Unbabel AI: Highlights from ACL 2019

10 min readAug 23, 2019

The Annual Meeting of the Association for Computational Linguistics (ACL) was held in Florence, Italy, from July 28th to August 2nd. ACL is the top conference in Computational Linguistics and Natural Language Processing, and this year it was co-hosted with the Conference on Machine Translation (WMT), which made it even more interesting. Unbabel had a strong presence in both ACL and WMT:

We had 14 Unbabelers participating in the conference, representing our AI teams in Lisbon and Pittsburgh.
We presented 5 papers in total: 3 at ACL (a long, a short, and a demo paper) and 2 at WMT (both shared task winners, one for Quality Estimation and another for Automatic Post-Editing).
We had our first Unbabel AI social event! It was a great success.
And, we got the best demo paper award for our OpenKiwi system demonstration!

We had a great time and thought we’d share some of our impressions from the conference.

Latent Structures, Compression, and Interpretability

The first day was devoted to tutorials. Together with our collaborators from DeepSPIN (Vlad Niculae, Tsvetomila Mihaylova, and our visitor from NYU Nikita Nangia), we presented a tutorial on Latent Structure Models for NLP.

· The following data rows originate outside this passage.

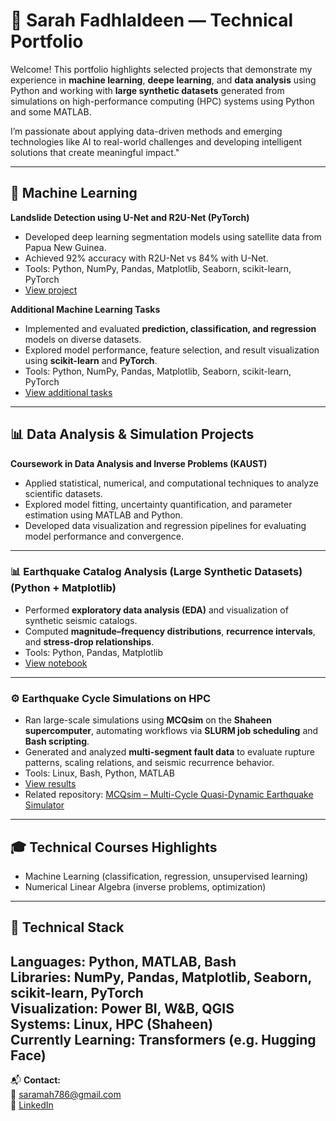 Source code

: # 🌟 Sarah Fadhlaldeen — Technical Portfolio

Welcome! This portfolio highlights selected projects that demonstrate my experience in **machine learning**, **deepe learning**, and **data analysis** using Python and working with **large synthetic datasets** generated from simulations on high-performance computing (HPC) systems using Python and some MATLAB.

I’m passionate about applying data-driven methods and emerging technologies like AI to real-world challenges and developing intelligent solutions that create meaningful impact."

---

## 🧠 Machine Learning
**Landslide Detection using U-Net and R2U-Net (PyTorch)**  
- Developed deep learning segmentation models using satellite data from Papua New Guinea.  
- Achieved 92% accuracy with R2U-Net vs 84% with U-Net.
- Tools: Python, NumPy, Pandas, Matplotlib, Seaborn, scikit-learn, PyTorch    
- [View project](./Machine-Learning-Projects/Landslide_Prediction_UNet.ipynb)

**Additional Machine Learning Tasks**  
- Implemented and evaluated **prediction, classification, and regression** models on diverse datasets.  
- Explored model performance, feature selection, and result visualization using **scikit-learn** and **PyTorch**.
- Tools: Python, NumPy, Pandas, Matplotlib, Seaborn, scikit-learn, PyTorch 
- [View additional tasks](./Machine-Learning-Projects/Tasks/)

---

## 📊 Data Analysis & Simulation Projects

**Coursework in Data Analysis and Inverse Problems (KAUST)**  
- Applied statistical, numerical, and computational techniques to analyze scientific datasets.  
- Explored model fitting, uncertainty quantification, and parameter estimation using MATLAB and Python.  
- Developed data visualization and regression pipelines for evaluating model performance and convergence.

---

### 📊 Earthquake Catalog Analysis (Large Synthetic Datasets) (Python + Matplotlib)
- Performed **exploratory data analysis (EDA)** and visualization of synthetic seismic catalogs.  
- Computed **magnitude–frequency distributions**, **recurrence intervals**, and **stress-drop relationships**.  
- Tools: Python, Pandas, Matplotlib  
- [View notebook](./Data-Analysis-Projects/Earthquake_Catalog_Analysis.ipynb)

---

### ⚙️ Earthquake Cycle Simulations on HPC
- Ran large-scale simulations using **MCQsim** on the **Shaheen supercomputer**, automating workflows via **SLURM job scheduling** and **Bash scripting**.  
- Generated and analyzed **multi-segment fault data** to evaluate rupture patterns, scaling relations, and seismic recurrence behavior.  
- Tools: Linux, Bash, Python, MATLAB  
- [View results](./HPC-Simulation-Work/MCQsim_Plots)  
- Related repository: [MCQsim – Multi-Cycle Quasi-Dynamic Earthquake Simulator](https://github.com/kaust-geomechanics/MCQsim)

---

## 🎓 Technical Courses Highlights
- Machine Learning (classification, regression, unsupervised learning)
- Numerical Linear Algebra (inverse problems, optimization)

---

## 🧰 Technical Stack
**Languages:** Python, MATLAB, Bash  
**Libraries:** NumPy, Pandas, Matplotlib, Seaborn, scikit-learn, PyTorch  
**Visualization:** Power BI, W&B, QGIS  
**Systems:** Linux, HPC (Shaheen)  
**Currently Learning:** Transformers (e.g. Hugging Face)
---

📬 **Contact:**  
📧 [saramah786@gmail.com](mailto:saramah786@gmail.com)  
🔗 [LinkedIn](https://www.linkedin.com/in/sarah-fadhlaldeen)
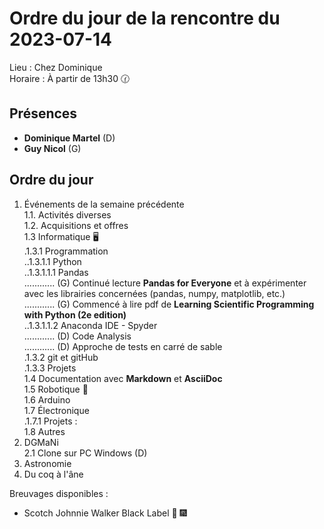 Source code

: # Ordre du jour de la rencontre du 2023-07-14

Lieu :    Chez Dominique  
Horaire : À partir de 13h30 🕜  

## Présences

* **Dominique Martel** (D)  
* **Guy Nicol** (G)  

## Ordre du jour

1. Événements de la semaine précédente  
 1.1.  Activités diverses  
 1.2.  Acquisitions et offres  
 1.3 Informatique 🖥  
.1.3.1 Programmation  
..1.3.1.1 Python  
..1.3.1.1.1 Pandas  
............ (G) Continué lecture **Pandas for Everyone** et à expérimenter avec les librairies concernées (pandas, numpy, matplotlib, etc.)  
............ (G) Commencé à lire pdf de **Learning Scientific Programming with Python (2e edition)**  
..1.3.1.1.2 Anaconda IDE - Spyder  
............ (D) Code Analysis  
............ (D) Approche de tests en carré de sable  
.1.3.2 git et gitHub  
.1.3.3 Projets  
1.4 Documentation avec **Markdown** et **AsciiDoc**  
1.5 Robotique 🤖  
1.6 Arduino  
1.7 Électronique  
.1.7.1 Projets :  
1.8 Autres  
2. DGMaNi  
2.1 Clone sur PC Windows (D)  
3. Astronomie  
4. Du coq à l'âne    

Breuvages disponibles :
 * Scotch Johnnie Walker Black Label 🥃 🎆 
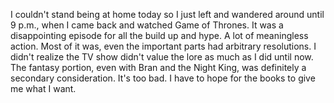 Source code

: I couldn't stand being at home today so I just left and wandered around until 9 p.m., when I came back and watched Game of Thrones. It was a disappointing episode for all the build up and hype. A lot of meaningless action. Most of it was, even the important parts had arbitrary resolutions. I didn't realize the TV show didn't value the lore as much as I did until now. The fantasy portion, even with Bran and the Night King, was definitely a secondary consideration. It's too bad. I have to hope for the books to give me what I want.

Three reasons why we like latent variable models are:

Language is structured. Latent variables give us an opportunity for injecting prior knowledge into the model as structured induction bias.
By inspecting the latent variables, we can see inside the “black box” and get some interpretability — for example, we may understand better what triggers a wrong decision and use this information to design a better model. Or, if we have a system where humans and machines work in tandem (as we do at Unbabel), we can use these explanations in a symbiotic manner.
Latent variable models provide a way for “compressing” information through a bottleneck. This may lead to smaller models, less expensive to train, therefore with less energy consumption. This will likely be an important concern in the years to come, and an exciting research direction. Hopefully, bringing latent structure inside neural network models may get us closer to something like “Transformer-XS” as opposed to “Transformer-XL.”

The tutorial covered several strategies for dealing with discrete latent variables, including methods based on stochastic variables and reinforcement learning, gradient surrogates such as straight-through estimators, and continuous relaxation methods such as structured attention networks and SparseMAP. We provided a unifying perspective over these methods, and the building blocks they require.

Overview of Latent Structure Models for NLP.

Related to one of the points above, Energy and Policy Considerations for Deep Learning in NLP quantifies the financial and environmental costs of training state-of-the-art NLP models. The numbers are quite scary: training a big Transformer with neural architecture search emits 6 times as much carbon as the averaged lifetime of a car including fuel. Training BERT on GPU is roughly equivalent to a trans-continental (US coast-to-coast) flight. More efficient strategies for hyperparameter tuning (Bayesian or random search) can alleviate this, but will it be enough? I would like to see more research on energy efficient models.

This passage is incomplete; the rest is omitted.